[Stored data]

Content starts

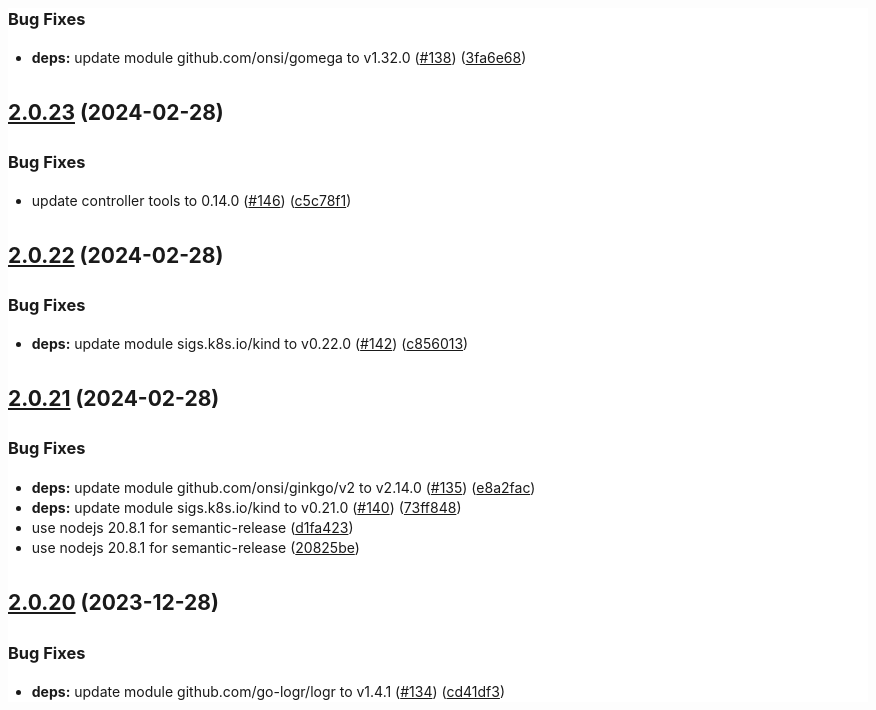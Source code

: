 
### Bug Fixes

* **deps:** update module github.com/onsi/gomega to v1.32.0 ([#138](https://github.com/jodevsa/wireguard-operator/issues/138)) ([3fa6e68](https://github.com/jodevsa/wireguard-operator/commit/3fa6e685a49531186f7735614965c40dcb279db6))

## [2.0.23](https://github.com/jodevsa/wireguard-operator/compare/v2.0.22...v2.0.23) (2024-02-28)


### Bug Fixes

* update controller tools to 0.14.0 ([#146](https://github.com/jodevsa/wireguard-operator/issues/146)) ([c5c78f1](https://github.com/jodevsa/wireguard-operator/commit/c5c78f1245d04aa650619e4127568e2e3810d20c))

## [2.0.22](https://github.com/jodevsa/wireguard-operator/compare/v2.0.21...v2.0.22) (2024-02-28)


### Bug Fixes

* **deps:** update module sigs.k8s.io/kind to v0.22.0 ([#142](https://github.com/jodevsa/wireguard-operator/issues/142)) ([c856013](https://github.com/jodevsa/wireguard-operator/commit/c85601312666fdce5c7f0dd0f3b5b167c9ddf171))

## [2.0.21](https://github.com/jodevsa/wireguard-operator/compare/v2.0.20...v2.0.21) (2024-02-28)


### Bug Fixes

* **deps:** update module github.com/onsi/ginkgo/v2 to v2.14.0 ([#135](https://github.com/jodevsa/wireguard-operator/issues/135)) ([e8a2fac](https://github.com/jodevsa/wireguard-operator/commit/e8a2fac1efae929a07b20cd814e42e5b434f7eda))
* **deps:** update module sigs.k8s.io/kind to v0.21.0 ([#140](https://github.com/jodevsa/wireguard-operator/issues/140)) ([73ff848](https://github.com/jodevsa/wireguard-operator/commit/73ff848b4c9e0b30627a3f639463cf8c3b2555f5))
* use nodejs 20.8.1 for semantic-release ([d1fa423](https://github.com/jodevsa/wireguard-operator/commit/d1fa4236ec143a45a295fc7d087ccfcace03648f))
* use nodejs 20.8.1 for semantic-release ([20825be](https://github.com/jodevsa/wireguard-operator/commit/20825bebe562d4516824f98eddacbd760fa44ca3))

## [2.0.20](https://github.com/jodevsa/wireguard-operator/compare/v2.0.19...v2.0.20) (2023-12-28)


### Bug Fixes

* **deps:** update module github.com/go-logr/logr to v1.4.1 ([#134](https://github.com/jodevsa/wireguard-operator/issues/134)) ([cd41df3](https://github.com/jodevsa/wireguard-operator/commit/cd41df3fd329a68b6414dbff160db2393ecb254b))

Content ends

PROBLEM DESCRIPTION >> Keep the pictures out of your copy, and repeat every entry above exactly.

EXERCISE ANSWER >>
Source code

: 
### Bug Fixes

* **deps:** update module github.com/onsi/gomega to v1.32.0 ([#138](https://github.com/jodevsa/wireguard-operator/issues/138)) ([3fa6e68](https://github.com/jodevsa/wireguard-operator/commit/3fa6e685a49531186f7735614965c40dcb279db6))

## [2.0.23](https://github.com/jodevsa/wireguard-operator/compare/v2.0.22...v2.0.23) (2024-02-28)


### Bug Fixes

* update controller tools to 0.14.0 ([#146](https://github.com/jodevsa/wireguard-operator/issues/146)) ([c5c78f1](https://github.com/jodevsa/wireguard-operator/commit/c5c78f1245d04aa650619e4127568e2e3810d20c))

## [2.0.22](https://github.com/jodevsa/wireguard-operator/compare/v2.0.21...v2.0.22) (2024-02-28)


### Bug Fixes

* **deps:** update module sigs.k8s.io/kind to v0.22.0 ([#142](https://github.com/jodevsa/wireguard-operator/issues/142)) ([c856013](https://github.com/jodevsa/wireguard-operator/commit/c85601312666fdce5c7f0dd0f3b5b167c9ddf171))

## [2.0.21](https://github.com/jodevsa/wireguard-operator/compare/v2.0.20...v2.0.21) (2024-02-28)


### Bug Fixes

* **deps:** update module github.com/onsi/ginkgo/v2 to v2.14.0 ([#135](https://github.com/jodevsa/wireguard-operator/issues/135)) ([e8a2fac](https://github.com/jodevsa/wireguard-operator/commit/e8a2fac1efae929a07b20cd814e42e5b434f7eda))
* **deps:** update module sigs.k8s.io/kind to v0.21.0 ([#140](https://github.com/jodevsa/wireguard-operator/issues/140)) ([73ff848](https://github.com/jodevsa/wireguard-operator/commit/73ff848b4c9e0b30627a3f639463cf8c3b2555f5))
* use nodejs 20.8.1 for semantic-release ([d1fa423](https://github.com/jodevsa/wireguard-operator/commit/d1fa4236ec143a45a295fc7d087ccfcace03648f))
* use nodejs 20.8.1 for semantic-release ([20825be](https://github.com/jodevsa/wireguard-operator/commit/20825bebe562d4516824f98eddacbd760fa44ca3))

## [2.0.20](https://github.com/jodevsa/wireguard-operator/compare/v2.0.19...v2.0.20) (2023-12-28)


### Bug Fixes

* **deps:** update module github.com/go-logr/logr to v1.4.1 ([#134](https://github.com/jodevsa/wireguard-operator/issues/134)) ([cd41df3](https://github.com/jodevsa/wireguard-operator/commit/cd41df3fd329a68b6414dbff160db2393ecb254b))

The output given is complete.